GDRT is first mentioned in South Arabian inscriptions as an ally of `Alhan Nahfan, king of Saba, in an inscription at Maḥram Bilqīs, at Ma'rib in Yemen, the temple of the moon god Almaqah /Ilmuqah. According to Stuart Munro-Hay, the inscription reads

they agreed together that their war and their peace should be in unison, against anyone that might rise up against them, and that in safety and in security there should be allied together Salhen and Zararan and `Alhan and Gadarat.
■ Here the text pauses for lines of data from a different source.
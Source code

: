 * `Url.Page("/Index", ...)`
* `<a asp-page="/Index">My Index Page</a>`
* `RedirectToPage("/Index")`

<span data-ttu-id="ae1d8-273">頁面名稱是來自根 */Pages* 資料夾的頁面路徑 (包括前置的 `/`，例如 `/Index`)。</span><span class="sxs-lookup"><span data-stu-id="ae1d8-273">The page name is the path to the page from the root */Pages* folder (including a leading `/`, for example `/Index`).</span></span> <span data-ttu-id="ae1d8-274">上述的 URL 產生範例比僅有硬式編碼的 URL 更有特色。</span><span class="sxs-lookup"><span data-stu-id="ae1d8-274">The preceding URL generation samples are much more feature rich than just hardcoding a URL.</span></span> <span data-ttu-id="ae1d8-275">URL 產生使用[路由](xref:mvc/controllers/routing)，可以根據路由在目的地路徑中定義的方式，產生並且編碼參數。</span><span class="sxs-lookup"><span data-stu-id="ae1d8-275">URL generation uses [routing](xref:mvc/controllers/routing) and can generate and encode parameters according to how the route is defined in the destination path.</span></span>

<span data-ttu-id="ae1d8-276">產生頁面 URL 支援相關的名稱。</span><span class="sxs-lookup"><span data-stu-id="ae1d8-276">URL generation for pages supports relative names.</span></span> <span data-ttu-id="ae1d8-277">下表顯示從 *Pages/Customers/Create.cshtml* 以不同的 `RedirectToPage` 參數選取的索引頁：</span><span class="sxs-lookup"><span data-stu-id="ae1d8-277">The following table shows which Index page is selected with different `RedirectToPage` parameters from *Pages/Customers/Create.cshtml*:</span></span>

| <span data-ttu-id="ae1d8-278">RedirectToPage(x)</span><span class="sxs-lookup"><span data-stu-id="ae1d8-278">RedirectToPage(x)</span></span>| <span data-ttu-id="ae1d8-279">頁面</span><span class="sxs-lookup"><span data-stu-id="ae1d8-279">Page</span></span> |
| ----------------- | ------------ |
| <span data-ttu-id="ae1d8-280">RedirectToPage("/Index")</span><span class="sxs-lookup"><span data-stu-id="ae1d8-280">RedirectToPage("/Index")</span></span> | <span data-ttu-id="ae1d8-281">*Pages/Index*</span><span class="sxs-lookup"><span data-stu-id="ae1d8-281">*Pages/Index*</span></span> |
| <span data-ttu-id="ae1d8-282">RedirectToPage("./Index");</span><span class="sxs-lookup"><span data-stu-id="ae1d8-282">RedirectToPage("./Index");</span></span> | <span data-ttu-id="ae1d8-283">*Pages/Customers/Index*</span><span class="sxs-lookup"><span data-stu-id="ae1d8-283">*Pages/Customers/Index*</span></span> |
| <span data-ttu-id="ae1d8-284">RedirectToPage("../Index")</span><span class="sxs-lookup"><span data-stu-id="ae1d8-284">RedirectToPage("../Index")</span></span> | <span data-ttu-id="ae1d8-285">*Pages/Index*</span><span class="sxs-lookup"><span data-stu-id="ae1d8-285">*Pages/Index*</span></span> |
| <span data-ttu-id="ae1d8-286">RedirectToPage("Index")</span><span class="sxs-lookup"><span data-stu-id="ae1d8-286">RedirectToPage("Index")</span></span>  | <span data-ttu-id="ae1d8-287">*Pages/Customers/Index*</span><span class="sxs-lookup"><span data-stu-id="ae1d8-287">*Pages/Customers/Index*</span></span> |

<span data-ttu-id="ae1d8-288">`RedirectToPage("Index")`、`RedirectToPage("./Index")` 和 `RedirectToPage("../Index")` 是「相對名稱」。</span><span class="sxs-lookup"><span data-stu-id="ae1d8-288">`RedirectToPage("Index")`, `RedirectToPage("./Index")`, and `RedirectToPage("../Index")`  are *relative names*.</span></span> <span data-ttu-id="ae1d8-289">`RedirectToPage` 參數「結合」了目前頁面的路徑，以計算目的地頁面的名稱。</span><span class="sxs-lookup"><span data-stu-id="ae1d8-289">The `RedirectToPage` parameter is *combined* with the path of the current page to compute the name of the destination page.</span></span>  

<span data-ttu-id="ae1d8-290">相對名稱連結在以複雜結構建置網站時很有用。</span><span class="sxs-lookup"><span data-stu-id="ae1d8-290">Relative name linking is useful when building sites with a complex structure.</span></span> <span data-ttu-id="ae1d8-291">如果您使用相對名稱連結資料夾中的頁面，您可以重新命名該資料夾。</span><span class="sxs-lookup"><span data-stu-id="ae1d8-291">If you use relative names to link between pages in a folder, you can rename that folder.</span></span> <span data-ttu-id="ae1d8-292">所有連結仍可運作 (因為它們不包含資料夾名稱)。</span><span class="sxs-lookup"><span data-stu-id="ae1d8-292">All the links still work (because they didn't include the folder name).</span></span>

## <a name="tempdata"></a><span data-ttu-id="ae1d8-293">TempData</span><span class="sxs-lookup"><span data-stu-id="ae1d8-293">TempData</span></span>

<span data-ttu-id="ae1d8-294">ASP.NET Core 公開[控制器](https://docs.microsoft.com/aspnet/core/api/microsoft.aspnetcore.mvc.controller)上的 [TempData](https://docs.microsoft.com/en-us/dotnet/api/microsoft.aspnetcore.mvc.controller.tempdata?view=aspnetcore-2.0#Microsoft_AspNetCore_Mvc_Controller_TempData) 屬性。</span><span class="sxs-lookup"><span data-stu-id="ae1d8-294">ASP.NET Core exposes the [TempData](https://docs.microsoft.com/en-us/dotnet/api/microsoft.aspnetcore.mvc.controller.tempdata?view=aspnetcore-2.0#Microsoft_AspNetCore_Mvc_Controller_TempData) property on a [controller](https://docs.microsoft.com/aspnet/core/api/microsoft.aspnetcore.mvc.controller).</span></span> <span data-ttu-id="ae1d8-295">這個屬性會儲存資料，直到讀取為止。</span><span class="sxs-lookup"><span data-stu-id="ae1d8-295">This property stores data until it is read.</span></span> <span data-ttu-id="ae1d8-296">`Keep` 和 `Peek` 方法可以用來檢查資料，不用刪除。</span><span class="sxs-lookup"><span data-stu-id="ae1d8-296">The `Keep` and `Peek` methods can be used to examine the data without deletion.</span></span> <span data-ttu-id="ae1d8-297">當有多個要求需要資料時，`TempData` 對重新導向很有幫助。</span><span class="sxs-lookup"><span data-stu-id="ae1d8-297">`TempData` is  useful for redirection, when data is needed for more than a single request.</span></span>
Alexander Sima translates the text slightly differently, specifying that it was GDRT who "sent a diplomatic mission to [`Ahlan] in order to form an alliance." Both interpret "Zararan" or "Zrrn" as the name of the palace in Aksum at the time, parallel to "Sahlen," the palace of Saba in Marib. This Sahlen-Saba parallel, along with the Dhu-Raydan-Ḥimyar parallel, was often used by Aksumite kings in their inscriptions enumerating the territories under their control. A Ḥimyarite inscription confirms the Sabaean text, mentioning that Aksum, Saba', Ḥaḑramawt, and Qatabān were all allied against Ḥimyar. `Alhan Nafhan's son Sha`ir Awtar or Sha`irum Awtar later abandoned the alliance with GDRT after he became king of Saba'. However, during the first part of Sha`ir Awtar's reign, the two powers seem to have joined in an alliance once again, this time against Ḥaḑramawt. Saba's invasion of Ḥaḑramawt with Aksumite help culminated in the latter's defeat and the occupation of its capital, Shabwah, in 225. Sha`ir Awtar's attack represented a major shift in policy as, before the attack, the king of Ḥaḑramawt, Il`azz Yalut, was married to his sister; he had even helped suppress a revolt against Il`azz Yalut.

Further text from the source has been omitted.